Rwandan Prisoner of Conscience Victoire Ingabire
Photograph Source: Wouter Engler – CC BY-SA 4.0
Ingabire Day, a day of solidarity and support for Madame Victoire Ingabire and other prisoners of conscience in Rwanda, was celebrated in October to commemorate her October 2010 arrest. Rwanda has one of the highest incarceration rates in the world, often ranking in the top three countries per capita.
Ingabire spent eight years in prison for political dissidence between 2010 and 2018. She is now imprisoned and facing trial again, this time for allegedly conspiring with eight other political dissidents who were arrested for reading a book on nonviolent resistance and undertaking nonviolence training. A journalist was also charged with reporting their story, and all nine were held in pretrial detention for three years between 2021 and 2024.
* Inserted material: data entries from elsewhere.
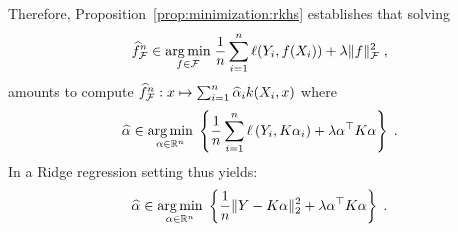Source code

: Therefore, Proposition~\ref{prop:minimization:rkhs} establishes that  solving 
\[
\widehat f^n_{\calF} \in \underset{f\in\calF}{\argmin}\;\frac{1}{n}\sum_{i=1}^n \ell(Y_i,f(X_i)) + \lambda\|f\|_\calF^2\eqsp,
\]
amounts to compute  $\widehat f^n_{\mathcal{F}} : x \mapsto \sum_{i=1}^n \widehat \alpha_i k(X_i,x)$ where
\[
\widehat\alpha \in \underset{\alpha \in \rset^n}{\argmin}\;\left\{\frac{1}{n}\sum_{i=1}^n \ell\left(Y_i,K\alpha_i\right) + \lambda \alpha^\top K \alpha\right\}\eqsp.
\]
In a Ridge regression setting thus yields:
\[
\widehat\alpha \in \underset{\alpha \in \rset^n}{\argmin}\;\left\{\frac{1}{n} \|Y-K\alpha\|_2^2+ \lambda \alpha^\top K \alpha\right\}\eqsp.
\]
Ingabire’s story is central to understanding the history of Rwanda and the Democratic Republic of the Congo over the past 35 years.
That history began when Paul Kagame, the son of Rwandan Tutsi refugees and a high-ranking officer in the Ugandan military, left the US Army Command and General Staff College to lead an army of Tutsi refugees who invaded Rwanda from Uganda. They waged a devastating four-year war against the Rwandan government and seized power at the end of the final 90 days of ethnic massacres known as the Rwandan Genocide.
Kagame’s government totally controlled the count of the dead, and in short order—not nearly enough time for a scientific study—determined that Hutus had killed a million Tutsis. Even before this summary count of the dead, Bill Clinton’s National Security Advisor Anthony Lake told press that the US would not be talking to the deposed Hutu government, which had fled into the Democratic Republic of the Congo, because they were guilty of genocide.
The new Rwandan state was thus founded on Hutu guilt and Tutsi victimhood, but much careful research has since demonstrated that both Hutu and Tutsi were massacred, with Hutu largely massacred by Kagame’s army. Canadian journalist Judi Rever greatly contributed to this body of evidence with her groundbreaking investigation In Praise of Blood: Crimes of the Rwandan Patriotic Front, which she published in 2020 despite Rwandan operatives’ repeated threats to harm her and her family.
A Wikileaks cable demonstrated that Rwanda is largely ruled by a tyrannical Tutsi elite, despite its claims of ethnic reconciliation. Numerous human rights organizations have documented that Rwandan elections are rigged, that there is no freedom of expression and that Rwanda’s prisons are packed with dissidents who have challenged Kagame’s rule and/or disputed the legally codified history of the genocide.
In 1996, and then again in 1998, Kagame, with Uganda’s President Yoweri Museveni, invaded the Democratic Republic of the Congo, claiming to pursue Rwandan Hutu refugees who threatened to return to commit another genocide in Rwanda.
Since then the Rwandan army and Congolese militias under Rwandan command have massacred hundreds of thousands of Hutu refugees, caused the death of millions of Congolese, and stolen vast quantities of Congolese resources for sale to foreign governments and corporations. This has been documented by UN investigators and other researchers for the past 25 years, but the international community continues to accept Kagame’s claim that he is in Congo to prevent Hutus from returning to commit another Tutsi genocide.
Victoire Ingabire has disputed the official history by stating the Hutus were killed and were the victims of crimes against humanity before, during, and after the genocide, though she has never used the term “Hutu genocide,” which would violate Rwandan law.
Will she be freed?
Ingabire is internationally known as a political prisoner. Her 2010 attempt to run for president and her writing and activism since have played a pivotal role in demonstrating that the Rwandan government is hugely repressive and that it holds fake elections, which Kagame most recently won by over 99%.
She has been able to publish in CNN, The Guardian, Al Jazeera, and African Arguments, and The Elephant. She has been interviewed by major international media outlets, including even ESPN in its documentary “How the NBA got into business with an African dictator.”
However, she is not as well-known as Paul Rusesabagina, the real-life hero of Hotel Rwanda, whom the Rwandan government kidnapped in Dubai in 2020 and then imprisoned for nearly three years. The US government secured Rusesabagina’s release in response to public outcry and the campaigns of human rights organizations, including Human Rights Watch, Amnesty International, the Clooney Foundation for Justice, and his own Hotel Rwanda Rusesabagina Foundation.
Human Rights Watch and Amnesty International have also championed Ingabire’s cause. The question of whether she will be released depends on how much international reputational damage Kagame thinks he would suffer by sending her back to prison or assassinating her.
In 2010, before returning to Rwanda from exile in the Netherlands, she told her supporters that if she should fall, they would need to pick up the struggle after her.